Does this sound like a professor, or a religious zealot? Salter seems to sense this, so he tries to salvage something from the wreckage in the next paragraph:
“On the other hand, there are dangers in simply passing over in silence the claims of negationists when one has already secured full copies of original documentation that refutes them. This is particularly true where the latter’s implications are, when read in context, almost the opposite of that which Irving ascribes to them – for example in relation to the ‘tampering with evidence’ claim. In my view, there is a lot to be said for Lipstadt’s response in her 1993 book Denying the Holocaust. This focuses not on debating the truth-quality of the claims, as if these were legitimate contributions to academic debate. Instead, it concentrates on uncovering the questionable pseudo-analytical methods Irving and other Holocaust deniers deploy to falsify the historical record. At least as an instructive act of immunisation, there remains merit in highlighting the methods and techniques through which such polemical works deliberately misrepresent empirical archival evidence.”
The problem with this claim is that a detailed revisionist study of Lipstadt’s book shows precisely that these characterizations fit Lipstadt’s own book perfectly: She is the one who uses “questionable pseudo-analytical methods” in order “to falsify the historical record,” “and techniques through which” she “deliberately misrepresents empirical archival evidence.”
And what does Salter think of criminalization of denial?
“Should the State promote a mandatory core of basic truths about historical genocides in ways that are analogous to the social values defended by other laws against blasphemy, sedition, treason and defamation? If we accept the policy of granting such historical facts a privileged status of this kind, if only as the lesser evil, this would still provoke familiar human rights objections based on liberal objections to any form of ‘censorship’. In response, it is arguable that our participation in the public discourse of a liberal democratic State presupposes a minimal commitment to regulating truthtelling, good faith and respect for empirical evidence. In turn, such a democratic value commitment requires at least a symbolic form of legal enforcement, particularly in the extreme case represented by expressions of genocide denial oriented towards a fascistic politics.” (p. 31)
A “symbolic” form of legal enforcement? What exactly is symbolic with heavy fines, jail terms, family tragedies, along with professional and social ostracism, just for expressing an opinion on a historical matter? For the likes of Professor Salter, in order to prevent a fascistic politics, it is fine to apply fascistic politics as long as one is committed to democratic values!
Anyway, after going back and forth, Salter proposes this:
“Perhaps the best antidote to expressions of denial that falsely claim to be rooted firmly in historical fact is well-researched empirical/archival studies, which are clearly detached from any Zionist political agenda. The overall effect of such studies upon their readership is surely to place the issues raised by deniers into the same category of those of the flat Earth society.” (p. 32)

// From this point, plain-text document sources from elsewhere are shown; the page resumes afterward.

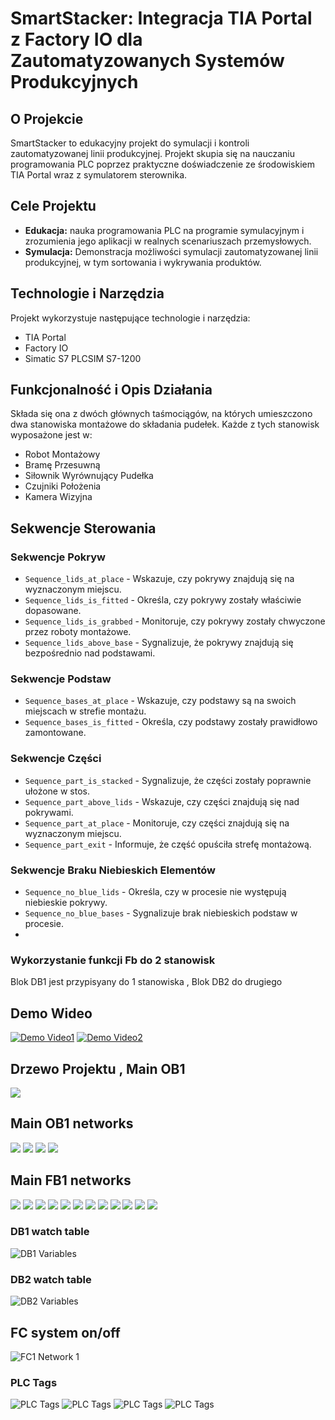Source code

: # SmartStacker: Integracja TIA Portal z Factory IO dla Zautomatyzowanych Systemów Produkcyjnych

## O Projekcie

SmartStacker to edukacyjny projekt do symulacji i kontroli zautomatyzowanej linii produkcyjnej. Projekt skupia się na nauczaniu programowania PLC poprzez praktyczne doświadczenie ze środowiskiem TIA Portal wraz z symulatorem sterownika.

## Cele Projektu

- **Edukacja:**  nauka programowania PLC na programie symulacyjnym i zrozumienia jego aplikacji w realnych scenariuszach przemysłowych.
- **Symulacja:** Demonstracja możliwości symulacji zautomatyzowanej linii produkcyjnej, w tym sortowania i wykrywania  produktów.

## Technologie i Narzędzia

Projekt wykorzystuje następujące technologie i narzędzia:
- TIA Portal
- Factory IO
- Simatic S7 PLCSIM S7-1200

## Funkcjonalność i Opis Działania 
Składa się ona z dwóch głównych taśmociągów, na których umieszczono dwa stanowiska montażowe do składania pudełek. Każde z tych stanowisk wyposażone jest w:
- Robot Montażowy
- Bramę Przesuwną
- Siłownik Wyrównujący Pudełka
- Czujniki Położenia
- Kamera Wizyjna

## Sekwencje Sterowania
### Sekwencje Pokryw
- `Sequence_lids_at_place` - Wskazuje, czy pokrywy znajdują się na wyznaczonym miejscu.
- `Sequence_lids_is_fitted` - Określa, czy pokrywy zostały właściwie dopasowane.
- `Sequence_lids_is_grabbed` - Monitoruje, czy pokrywy zostały chwyczone przez roboty montażowe.
- `Sequence_lids_above_base` - Sygnalizuje, że pokrywy znajdują się bezpośrednio nad podstawami.

### Sekwencje Podstaw
- `Sequence_bases_at_place` - Wskazuje, czy podstawy są na swoich miejscach w strefie montażu.
- `Sequence_bases_is_fitted` - Określa, czy podstawy zostały prawidłowo zamontowane.

### Sekwencje Części
- `Sequence_part_is_stacked` - Sygnalizuje, że części zostały poprawnie ułożone w stos.
- `Sequence_part_above_lids` - Wskazuje, czy części znajdują się nad pokrywami.
- `Sequence_part_at_place` - Monitoruje, czy części znajdują się na wyznaczonym miejscu.
- `Sequence_part_exit` - Informuje, że część opuściła strefę montażową.

### Sekwencje Braku Niebieskich Elementów
- `Sequence_no_blue_lids` - Określa, czy w procesie nie występują niebieskie pokrywy.
- `Sequence_no_blue_bases` - Sygnalizuje brak niebieskich podstaw w procesie.
- 
### Wykorzystanie funkcji Fb do 2 stanowisk 
Blok DB1 jest przypisyany do 1 stanowiska , Blok DB2 do drugiego

## Demo Wideo

[![Demo Video1]()](project_box_stacking/videos/demo_video.mp4)
[![Demo Video2]()](project_box_stacking/videos/demo_video.mp4)

## Drzewo Projektu , Main OB1
![](project_box_stacking/images/main_view.PNG)

## Main OB1 networks
![](project_box_stacking/images/OB1_net1-net2.PNG)
![](project_box_stacking/images/OB1_net3.PNG)
![](project_box_stacking/images/OB1_net4.PNG)
![](project_box_stacking/images/OB1_net5.PNG)

## Main FB1 networks 
![](project_box_stacking/images/FB_networks.PNG)
![](project_box_stacking/images/FB_variables.PNG)
![](project_box_stacking/images/FB1_variables_2.PNG)
![](project_box_stacking/images/FB1_net1.PNG)
![](project_box_stacking/images/FB1_net2-5.PNG)
![](project_box_stacking/images/FB1-net5-7.PNG)
![](project_box_stacking/images/FB1-net8-10.PNG)
![](project_box_stacking/images/FB1-net11-13.PNG)
![](project_box_stacking/images/FB1-net14-17.PNG)
![](project_box_stacking/images/FB1-net18-20.PNG)
![](project_box_stacking/images/FB1-net21-23.PNG)
![](project_box_stacking/images/FB1-net24.PNG)

### DB1 watch table
![DB1 Variables](project_box_stacking/images/watch_table_DB1.PNG)

### DB2 watch table
![DB2 Variables](project_box_stacking/images/watch_table_DB2.PNG)

## FC system on/off
![FC1 Network 1](project_box_stacking/images/FC1-net1.PNG)

### PLC Tags
![PLC Tags](project_box_stacking/images/Tag_table_FactoryIO_1.PNG)
![PLC Tags](project_box_stacking/images/Tag_table_FactoryIO_2.PNG)
![PLC Tags](project_box_stacking/images/Tag_table_on_off.PNG)
![PLC Tags](project_box_stacking/images/PLC_tags_standardvariable_tabelle.PNG)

Keeping in mind the esteemed professor’s name, let’s take this with a grain of salt.
Denial and the Web
Chapter 3 is about Holocaust denial in the age of the Worldwide Web, and was written by Nick Terry. Offering a brief history of the movement after the Irving-Lipstadt trial, it begins with the following:
“Twenty-four years ago, Deborah Lipstadt labelled Holocaust denial a ‘growing assault on truth and memory’. How has the phenomenon of Holocaust denial developed in recent years? At first glance, denial appears to be everywhere on the internet. Tap the words into Google, and the curious internet surfer will be rewarded with more than 3.4 million hits to web pages within the English speaking world alone. Yet raw search engine results tell us little about the true size of actually existing Holocaust denial, or about the vitality of so-called ‘Holocaust Revisionism’ in the present day. Closer scrutiny of Holocaust denial on the internet suggests that despite a spate of highly publicised news stories, far from growing in recent years, the ‘Revisionist’ movement is arguably in relative decline.” (p. 34)
He also adds:
“Thus, while Holocaust denial continues to have great brand recognition, it now has surprisingly few customers.” (p. 35)
First of all, science is not a restaurant. It is the evidence that matters, not the customers. The soap story still has plenty of customers, but still, that doesn’t make it true. Now for the rest, Terry argues that after 2002 the Revisionist movement has been in decline (although earlier we were told it has become an industry), with his arguments focusing on the demise of IHR, the death or quitting of some revisionists, and the low Internet traffic of revisionist websites. Although some of this is true, are they enough to substantiate the claim?
The first thing to consider is that even before 2002 revisionism had never been even remotely “big.” It has always had only a few researchers with even fewer resources (and this has not changed). Sometimes it received more attention in the media (Faurisson, Zündel), but aside from that, it has never been a “movement” that could be described as skyrocketing. With the arrival of the Internet, however, revisionism became known and accessible to a much wider audience. So, what can we say about the present state of revisionism?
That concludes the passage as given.